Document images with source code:
——————————

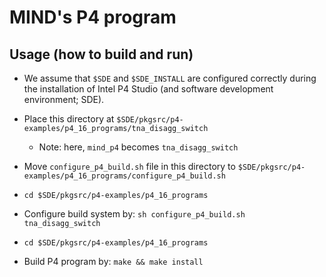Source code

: # MIND's P4 program
## Usage (how to build and run)

- We assume that `$SDE` and `$SDE_INSTALL` are configured correctly during the installation of Intel P4 Studio (and software development environment; SDE).

- Place this directory at `$SDE/pkgsrc/p4-examples/p4_16_programs/tna_disagg_switch`
  - Note: here, `mind_p4` becomes `tna_disagg_switch`

- Move `configure_p4_build.sh` file in this directory to `$SDE/pkgsrc/p4-examples/p4_16_programs/configure_p4_build.sh`

- `cd $SDE/pkgsrc/p4-examples/p4_16_programs`

- Configure build system by: `sh configure_p4_build.sh tna_disagg_switch`

- `cd $SDE/pkgsrc/p4-examples/p4_16_programs`

- Build P4 program by: `make && make install`
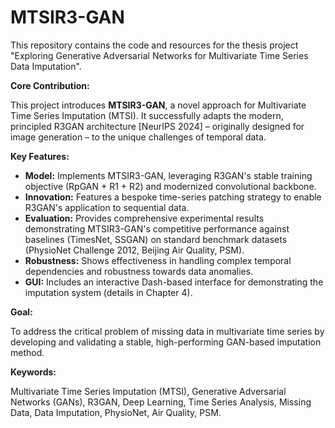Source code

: # MTSIR3-GAN

This repository contains the code and resources for the thesis project "Exploring Generative Adversarial Networks for Multivariate Time Series Data Imputation".

**Core Contribution:**

This project introduces **MTSIR3-GAN**, a novel approach for Multivariate Time Series Imputation (MTSI). It successfully adapts the modern, principled R3GAN architecture [NeurIPS 2024] – originally designed for image generation – to the unique challenges of temporal data.

**Key Features:**

* **Model:** Implements MTSIR3-GAN, leveraging R3GAN's stable training objective (RpGAN + R1 + R2) and modernized convolutional backbone.
* **Innovation:** Features a bespoke time-series patching strategy to enable R3GAN's application to sequential data.
* **Evaluation:** Provides comprehensive experimental results demonstrating MTSIR3-GAN's competitive performance against baselines (TimesNet, SSGAN) on standard benchmark datasets (PhysioNet Challenge 2012, Beijing Air Quality, PSM).
* **Robustness:** Shows effectiveness in handling complex temporal dependencies and robustness towards data anomalies.
* **GUI:** Includes an interactive Dash-based interface for demonstrating the imputation system (details in Chapter 4).

**Goal:**

To address the critical problem of missing data in multivariate time series by developing and validating a stable, high-performing GAN-based imputation method.

**Keywords:**

Multivariate Time Series Imputation (MTSI), Generative Adversarial Networks (GANs), R3GAN, Deep Learning, Time Series Analysis, Missing Data, Data Imputation, PhysioNet, Air Quality, PSM.
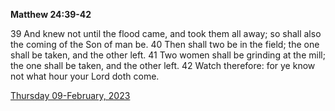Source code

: **Matthew 24:39-42**

39 And knew not until the flood came, and took them all away; so shall also the coming of the Son of man be. 40 Then shall two be in the field; the one shall be taken, and the other left. 41 Two women shall be grinding at the mill; the one shall be taken, and the other left. 42 Watch therefore: for ye know not what hour your Lord doth come.

[Thursday 09-February, 2023](https://t.me/s/daily_scripture)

——————————

Description of the task:
Restate the entries above word for word, minus the pictures.

Solution for this exercise:
Source code

: # MIND's P4 program
## Usage (how to build and run)

- We assume that `$SDE` and `$SDE_INSTALL` are configured correctly during the installation of Intel P4 Studio (and software development environment; SDE).

- Place this directory at `$SDE/pkgsrc/p4-examples/p4_16_programs/tna_disagg_switch`
  - Note: here, `mind_p4` becomes `tna_disagg_switch`

- Move `configure_p4_build.sh` file in this directory to `$SDE/pkgsrc/p4-examples/p4_16_programs/configure_p4_build.sh`

- `cd $SDE/pkgsrc/p4-examples/p4_16_programs`

- Configure build system by: `sh configure_p4_build.sh tna_disagg_switch`

- `cd $SDE/pkgsrc/p4-examples/p4_16_programs`

- Build P4 program by: `make && make install`
Source code

: # MTSIR3-GAN

This repository contains the code and resources for the thesis project "Exploring Generative Adversarial Networks for Multivariate Time Series Data Imputation".

**Core Contribution:**

This project introduces **MTSIR3-GAN**, a novel approach for Multivariate Time Series Imputation (MTSI). It successfully adapts the modern, principled R3GAN architecture [NeurIPS 2024] – originally designed for image generation – to the unique challenges of temporal data.

**Key Features:**

* **Model:** Implements MTSIR3-GAN, leveraging R3GAN's stable training objective (RpGAN + R1 + R2) and modernized convolutional backbone.
* **Innovation:** Features a bespoke time-series patching strategy to enable R3GAN's application to sequential data.
* **Evaluation:** Provides comprehensive experimental results demonstrating MTSIR3-GAN's competitive performance against baselines (TimesNet, SSGAN) on standard benchmark datasets (PhysioNet Challenge 2012, Beijing Air Quality, PSM).
* **Robustness:** Shows effectiveness in handling complex temporal dependencies and robustness towards data anomalies.
* **GUI:** Includes an interactive Dash-based interface for demonstrating the imputation system (details in Chapter 4).

**Goal:**

To address the critical problem of missing data in multivariate time series by developing and validating a stable, high-performing GAN-based imputation method.

**Keywords:**

Multivariate Time Series Imputation (MTSI), Generative Adversarial Networks (GANs), R3GAN, Deep Learning, Time Series Analysis, Missing Data, Data Imputation, PhysioNet, Air Quality, PSM.
Source code

: **Matthew 24:39-42**

39 And knew not until the flood came, and took them all away; so shall also the coming of the Son of man be. 40 Then shall two be in the field; the one shall be taken, and the other left. 41 Two women shall be grinding at the mill; the one shall be taken, and the other left. 42 Watch therefore: for ye know not what hour your Lord doth come.

[Thursday 09-February, 2023](https://t.me/s/daily_scripture)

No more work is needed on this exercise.